Check each line of the data below for the string "mostrando", then report how many lines have it and nothing else.

MATERIAL SUPPLIED:
------------------------

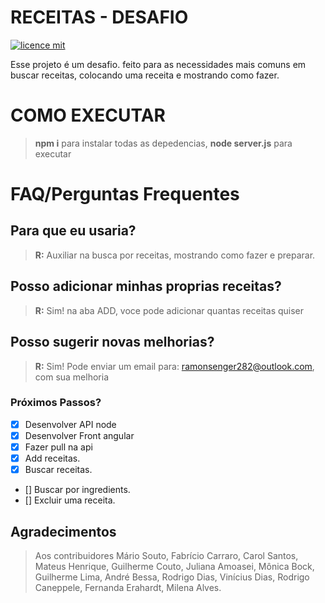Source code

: # RECEITAS - DESAFIO

[![licence mit](https://img.shields.io/badge/licence-MIT-blue.svg)](./LICENSE)

Esse projeto é um desafio. feito para as necessidades mais comuns em buscar receitas, colocando uma receita e mostrando como fazer. 
# COMO EXECUTAR
> **npm i** para instalar todas as depedencias,
> **node server.js** para executar
# FAQ/Perguntas Frequentes

## Para que eu usaria?
> **R:** Auxiliar na busca por receitas, mostrando como fazer e preparar.


## Posso adicionar minhas proprias receitas?
> **R:** Sim! na aba ADD, voce pode adicionar quantas receitas quiser

## Posso sugerir novas melhorias?
> **R:** Sim! Pode enviar um email para: ramonsenger282@outlook.com, com sua melhoria

### Próximos Passos?

- [X] Desenvolver API node
- [X] Desenvolver Front angular
- [X] Fazer pull na api
- [X] Add receitas.
- [X] Buscar receitas.
- [] Buscar por ingredients.
- [] Excluir uma receita.


## Agradecimentos
> Aos contribuidores Mário Souto, Fabrício Carraro, Carol Santos, Mateus Henrique, Guilherme Couto, Juliana Amoasei, Mônica Bock, Guilherme Lima, André Bessa, Rodrigo Dias, Vinícius Dias, Rodrigo Caneppele, Fernanda Erahardt, Milena Alves.
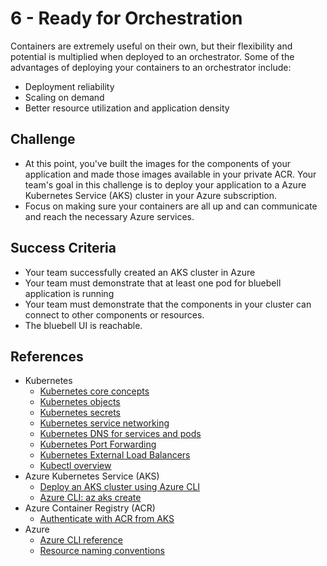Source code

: # 6 - Ready for Orchestration

Containers are extremely useful on their own, but their flexibility and potential is multiplied when deployed to an orchestrator. Some of the advantages of deploying your containers to an orchestrator include:

- Deployment reliability
- Scaling on demand
- Better resource utilization and application density

## Challenge
  - At this point, you've built the images for the components of your application and made those images available in your private ACR. Your team's goal in this challenge is to deploy your application to a Azure Kubernetes Service (AKS) cluster in your Azure subscription.
  - Focus on making sure your containers are all up and can communicate and reach the necessary Azure services.

## Success Criteria
  - Your team  successfully created an AKS cluster in Azure
  - Your team  must demonstrate that at least one pod for bluebell application is running
  - Your team must demonstrate that the components in your cluster can connect to other components or resources.
  - The bluebell UI is reachable.

## References
  - Kubernetes
    - [Kubernetes core concepts](https://docs.microsoft.com/en-us/azure/aks/concepts-clusters-workloads) 
    - [Kubernetes objects](https://kubernetes.io/docs/concepts/overview/working-with-objects/kubernetes-objects/) 
    - [Kubernetes secrets](https://kubernetes.io/docs/concepts/configuration/secret/) 
    - [Kubernetes service networking](https://kubernetes.io/docs/concepts/services-networking/) 
    - [Kubernetes DNS for services and pods](https://kubernetes.io/docs/concepts/services-networking/dns-pod-service/) 
    - [Kubernetes Port Forwarding](https://kubernetes.io/docs/tasks/access-application-cluster/port-forward-access-application-cluster/) 
    - [Kubernetes External Load Balancers](https://kubernetes.io/docs/tasks/access-application-cluster/create-external-load-balancer/) 
    - [Kubectl overview](https://kubernetes.io/docs/user-guide/kubectl-overview/) 
  - Azure Kubernetes Service (AKS)
    - [Deploy an AKS cluster using Azure CLI](https://docs.microsoft.com/en-us/azure/aks/kubernetes-walkthrough) 
    - [Azure CLI: az aks create](https://docs.microsoft.com/en-us/cli/azure/aks?view=azure-cli-latest#az-aks-create) 
  - Azure Container Registry (ACR)
    - [Authenticate with ACR from AKS](https://docs.microsoft.com/en-us/azure/container-registry/container-registry-auth-aks) 
  - Azure
    - [Azure CLI reference](https://docs.microsoft.com/en-us/cli/azure/get-started-with-azure-cli) 
    - [Resource naming conventions](https://docs.microsoft.com/en-us/azure/architecture/best-practices/naming-conventions)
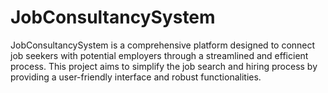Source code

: # JobConsultancySystem
JobConsultancySystem is a comprehensive platform designed to connect job seekers with potential employers through a streamlined and efficient process. This project aims to simplify the job search and hiring process by providing a user-friendly interface and robust functionalities.
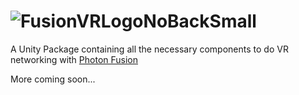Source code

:# ![FusionVRLogoNoBackSmall](https://github.com/fchb1239/FusionVR/assets/29258204/1456e64a-2dc9-495d-b813-dbbb6c33cd95)
A Unity Package containing all the necessary components to do VR networking with [Photon Fusion](https://photonengine.com)

More coming soon...
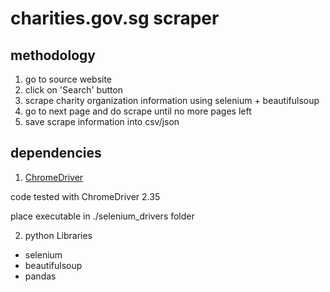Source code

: # charities.gov.sg scraper

## methodology

1. go to source website
2. click on 'Search' button
3. scrape charity organization information using selenium + beautifulsoup
4. go to next page and do scrape until no more pages left
5. save scrape information into csv/json

## dependencies

1. [ChromeDriver](https://sites.google.com/a/chromium.org/chromedriver/) 

code tested with ChromeDriver 2.35

place executable in ./selenium_drivers folder

2. python Libraries
- selenium
- beautifulsoup
- pandas
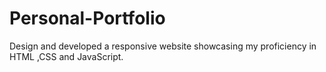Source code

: # Personal-Portfolio
Design and developed a responsive website showcasing my proficiency in HTML ,CSS and JavaScript.

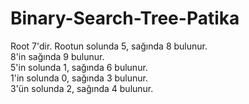 # Binary-Search-Tree-Patika

Root 7'dir. Rootun solunda 5, sağında 8 bulunur. <br/>
8'in sağında 9 bulunur. <br/>
5'in solunda 1, sağında 6 bulunur. <br/>
1'in solunda 0, sağında 3 bulunur. <br/>
3'ün solunda 2, sağında 4 bulunur.
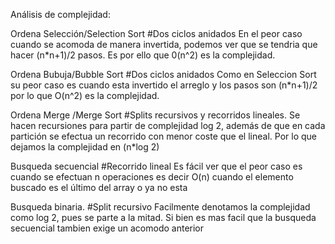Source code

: Análisis de complejidad:

Ordena Selección/Selection Sort
#Dos ciclos anidados
En el peor caso cuando se acomoda de manera invertida, podemos ver que se tendria que hacer (n*n+1)/2 pasos. Es por ello que 0(n^2) es la complejidad.


Ordena Bubuja/Bubble Sort
#Dos ciclos anidados
Como en Seleccion Sort su peor caso es cuando esta invertido el arreglo y los pasos son (n*n+1)/2 por lo que O(n^2) es la complejidad.

Ordena Merge /Merge Sort
#Splits recursivos y recorridos lineales.
Se hacen recursiones para partir de complejidad log 2, además de que en cada partición se efectua un recorrido con menor coste que el lineal. Por lo que dejamos la complejidad en (n*log 2)

Busqueda secuencial
#Recorrido lineal
Es fácil ver que el peor caso es cuando se efectuan n operaciones es decir O(n) cuando el elemento buscado es el último del array o ya no esta

Busqueda binaria.
#Split recursivo
Facilmente denotamos la complejidad como log 2, pues se parte a la mitad. Si bien es mas facil que la busqueda secuencial tambien exige un acomodo anterior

------------------------

RESPONSE:
2